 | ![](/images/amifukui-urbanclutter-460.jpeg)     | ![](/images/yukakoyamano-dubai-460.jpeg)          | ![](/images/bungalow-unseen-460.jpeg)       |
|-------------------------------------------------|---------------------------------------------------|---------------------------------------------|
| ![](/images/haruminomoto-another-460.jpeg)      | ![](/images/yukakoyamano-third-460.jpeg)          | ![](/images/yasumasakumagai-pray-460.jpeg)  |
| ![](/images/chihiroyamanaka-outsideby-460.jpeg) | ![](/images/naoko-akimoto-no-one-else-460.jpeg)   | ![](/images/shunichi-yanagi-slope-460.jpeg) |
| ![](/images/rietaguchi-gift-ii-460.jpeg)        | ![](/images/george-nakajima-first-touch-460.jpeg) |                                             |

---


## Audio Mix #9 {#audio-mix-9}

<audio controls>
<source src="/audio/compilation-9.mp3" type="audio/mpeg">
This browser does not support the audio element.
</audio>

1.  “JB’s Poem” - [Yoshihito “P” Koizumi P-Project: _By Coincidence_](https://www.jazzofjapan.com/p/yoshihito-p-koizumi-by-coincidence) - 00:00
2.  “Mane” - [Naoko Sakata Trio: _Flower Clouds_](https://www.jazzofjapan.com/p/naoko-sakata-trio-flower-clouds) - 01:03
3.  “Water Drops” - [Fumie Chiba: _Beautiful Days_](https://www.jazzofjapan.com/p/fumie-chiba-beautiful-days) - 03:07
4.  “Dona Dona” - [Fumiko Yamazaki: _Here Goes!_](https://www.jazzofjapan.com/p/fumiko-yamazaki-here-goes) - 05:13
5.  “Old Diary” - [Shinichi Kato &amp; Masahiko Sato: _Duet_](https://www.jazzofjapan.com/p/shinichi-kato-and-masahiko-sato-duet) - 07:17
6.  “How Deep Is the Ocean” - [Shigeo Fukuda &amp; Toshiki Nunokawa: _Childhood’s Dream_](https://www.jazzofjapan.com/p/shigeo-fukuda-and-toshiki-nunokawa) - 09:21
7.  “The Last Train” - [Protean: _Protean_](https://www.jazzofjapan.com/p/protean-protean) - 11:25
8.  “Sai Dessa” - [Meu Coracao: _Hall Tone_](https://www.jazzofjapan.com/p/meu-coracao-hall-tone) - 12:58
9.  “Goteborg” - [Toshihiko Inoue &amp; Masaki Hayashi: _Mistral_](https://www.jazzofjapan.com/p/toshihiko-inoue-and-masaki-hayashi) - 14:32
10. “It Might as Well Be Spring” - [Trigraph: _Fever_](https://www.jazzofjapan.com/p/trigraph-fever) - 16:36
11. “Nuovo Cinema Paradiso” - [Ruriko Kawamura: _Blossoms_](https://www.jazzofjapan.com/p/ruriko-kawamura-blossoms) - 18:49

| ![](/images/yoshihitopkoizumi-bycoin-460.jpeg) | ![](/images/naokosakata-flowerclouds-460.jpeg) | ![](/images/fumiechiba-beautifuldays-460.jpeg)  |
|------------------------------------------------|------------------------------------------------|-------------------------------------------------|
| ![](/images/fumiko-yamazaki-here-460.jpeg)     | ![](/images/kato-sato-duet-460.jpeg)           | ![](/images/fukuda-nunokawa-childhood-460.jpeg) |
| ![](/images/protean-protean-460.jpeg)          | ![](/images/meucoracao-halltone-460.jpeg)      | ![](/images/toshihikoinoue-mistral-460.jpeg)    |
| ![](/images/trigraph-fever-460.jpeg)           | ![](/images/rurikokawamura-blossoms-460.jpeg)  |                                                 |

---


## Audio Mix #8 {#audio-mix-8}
- - - - -
→ **Aim of the exercise**
Please write out, exactly as they appear above, only the lines in the stretch from the line with "<audio controls>" through the line with "- [Shinichi Kato".

→ **Response**
<audio controls>
<source src="/audio/compilation-9.mp3" type="audio/mpeg">
This browser does not support the audio element.
</audio>

1.  “JB’s Poem” - [Yoshihito “P” Koizumi P-Project: _By Coincidence_](https://www.jazzofjapan.com/p/yoshihito-p-koizumi-by-coincidence) - 00:00
2.  “Mane” - [Naoko Sakata Trio: _Flower Clouds_](https://www.jazzofjapan.com/p/naoko-sakata-trio-flower-clouds) - 01:03
3.  “Water Drops” - [Fumie Chiba: _Beautiful Days_](https://www.jazzofjapan.com/p/fumie-chiba-beautiful-days) - 03:07
4.  “Dona Dona” - [Fumiko Yamazaki: _Here Goes!_](https://www.jazzofjapan.com/p/fumiko-yamazaki-here-goes) - 05:13
5.  “Old Diary” - [Shinichi Kato &amp; Masahiko Sato: _Duet_](https://www.jazzofjapan.com/p/shinichi-kato-and-masahiko-sato-duet) - 07:17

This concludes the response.